Honduras
Un manto de misterio cubre el pavoroso crimen de un taxista y una mujer en avanzado estado de embarazo que se conducía como pasajera en el vehículo.
Los cuerpos ejecutados a balazos fueron encontrados ayer al filo del mediodía en una calle de tierra ubicada en el segundo anillo periférico de San Pedro Sula, en una zona conocida como los bordos de Río Blanco, muy cerca del Acuífero de Sunseri.
La Policía se presentó al lugar de los hechos, sin embargo no se pudieron identificar a los occisos debido a que no portaban documentos.
Cerca de la escena del crimen se encontró el taxi número 2494 con placas 2410, donde se presume habrían trasladado a las infortunadas víctimas.
Empleados de Medicina Forense se presentaron para hacer el levantamiento y determinaron que ambos murieron a consecuencia de varias heridas de bala calibre desconocido, localizadas en su cabeza y cuello.
El médico forense también determinó que la mujer tenía nueve meses de gestación.
Ambos fueron trasladados a la morgue sampedrana en calidad de desconocidos.
Familiares los identifican
Tras darse a conocer la noticia en los medios de comunicación, familiares de una joven y un taxista, del que desconocían su paradero desde la noche del sábado, llegaron hasta la morgue para confirmar si se trataba de sus seres queridos.

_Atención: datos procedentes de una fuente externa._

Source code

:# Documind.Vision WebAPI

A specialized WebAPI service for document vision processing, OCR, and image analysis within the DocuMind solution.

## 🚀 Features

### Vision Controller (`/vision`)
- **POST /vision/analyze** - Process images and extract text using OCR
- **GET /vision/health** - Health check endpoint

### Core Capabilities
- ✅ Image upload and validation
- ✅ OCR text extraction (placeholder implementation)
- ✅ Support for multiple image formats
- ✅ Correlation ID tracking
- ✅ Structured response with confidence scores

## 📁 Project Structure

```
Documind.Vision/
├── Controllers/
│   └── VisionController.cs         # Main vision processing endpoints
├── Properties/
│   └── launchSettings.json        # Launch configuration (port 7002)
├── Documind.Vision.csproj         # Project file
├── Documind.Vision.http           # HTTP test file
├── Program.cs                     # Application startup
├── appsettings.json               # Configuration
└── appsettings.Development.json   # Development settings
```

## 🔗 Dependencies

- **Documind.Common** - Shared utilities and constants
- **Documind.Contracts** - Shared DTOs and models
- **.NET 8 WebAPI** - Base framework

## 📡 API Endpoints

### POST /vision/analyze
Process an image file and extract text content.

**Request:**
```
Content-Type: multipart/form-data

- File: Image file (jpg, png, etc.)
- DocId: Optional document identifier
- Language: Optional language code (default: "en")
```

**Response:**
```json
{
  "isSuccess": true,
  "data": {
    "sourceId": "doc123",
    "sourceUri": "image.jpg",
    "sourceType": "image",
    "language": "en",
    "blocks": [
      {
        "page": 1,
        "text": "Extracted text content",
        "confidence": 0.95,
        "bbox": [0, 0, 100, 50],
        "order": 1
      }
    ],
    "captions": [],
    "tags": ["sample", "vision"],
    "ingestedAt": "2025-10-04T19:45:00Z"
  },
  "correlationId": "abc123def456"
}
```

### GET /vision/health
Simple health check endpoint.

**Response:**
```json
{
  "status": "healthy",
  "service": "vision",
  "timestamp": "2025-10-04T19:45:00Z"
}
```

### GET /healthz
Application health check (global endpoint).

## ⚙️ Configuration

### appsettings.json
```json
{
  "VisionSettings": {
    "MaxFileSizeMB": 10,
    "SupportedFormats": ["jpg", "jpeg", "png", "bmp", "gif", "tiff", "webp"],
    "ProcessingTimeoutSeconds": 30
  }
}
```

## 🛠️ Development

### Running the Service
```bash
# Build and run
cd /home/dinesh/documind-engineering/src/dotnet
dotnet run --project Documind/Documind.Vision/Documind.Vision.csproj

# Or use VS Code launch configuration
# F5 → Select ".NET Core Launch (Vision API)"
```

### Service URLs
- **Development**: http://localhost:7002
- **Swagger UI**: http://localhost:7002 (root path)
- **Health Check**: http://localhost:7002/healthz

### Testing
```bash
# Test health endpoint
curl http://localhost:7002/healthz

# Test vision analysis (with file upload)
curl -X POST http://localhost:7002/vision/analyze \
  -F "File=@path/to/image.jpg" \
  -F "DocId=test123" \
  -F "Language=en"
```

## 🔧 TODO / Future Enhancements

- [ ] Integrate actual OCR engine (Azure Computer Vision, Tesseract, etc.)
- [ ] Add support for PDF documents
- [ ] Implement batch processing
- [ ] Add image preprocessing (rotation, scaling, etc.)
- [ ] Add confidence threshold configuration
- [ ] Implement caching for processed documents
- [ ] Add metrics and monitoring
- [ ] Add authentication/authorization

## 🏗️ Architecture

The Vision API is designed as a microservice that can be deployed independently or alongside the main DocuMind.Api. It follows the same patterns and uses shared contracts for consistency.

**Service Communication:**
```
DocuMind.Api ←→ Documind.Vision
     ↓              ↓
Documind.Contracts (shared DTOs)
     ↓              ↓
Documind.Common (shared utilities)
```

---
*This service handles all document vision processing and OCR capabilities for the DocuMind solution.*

Así fue como se determinó la identidad de una de las víctimas, específicamente del hombre.
Se trata de José Equileo Santos, quien era de taxista. Sus familiares aseguraron que Santos no tenía enemigos, por lo que no podían entender el móvil del crimen, debido a que ninguna de las víctimas les robaron sus pertenencias.
Los familiares de la joven también llegaron a la morgue, sin embargo se negaron a proporcionar su nombre.
Un amigo de la víctima confirmó que la joven, de 27 años, estaba próxima a dar a luz y que era madre soltera y residía en Chamelecón.
"Ella había viajado a San Pedro Sula a realizar las últimas compras para el bebé que esperaba", relató el joven, quien por seguridad se omite el nombre.
Agregó que, algunos testigos vieron a la joven abordar el taxi en el barrio El Centro de esta ciudad, y desde entonces no se supo nada más de ella hasta ayer. Los familiares de la joven ya habían puesto la denuncia de su desaparición.
Se supone que sus victimarios abordaron el taxi como pasajeros, luego los encañonaron y obligaron al motorista a conducir hasta la zona donde fueron ejecutados.
Sin embargo, la Policía no tiene pistas del móvil ni de los hechores del macabro crimen, que desaparecieron sin dejar huella.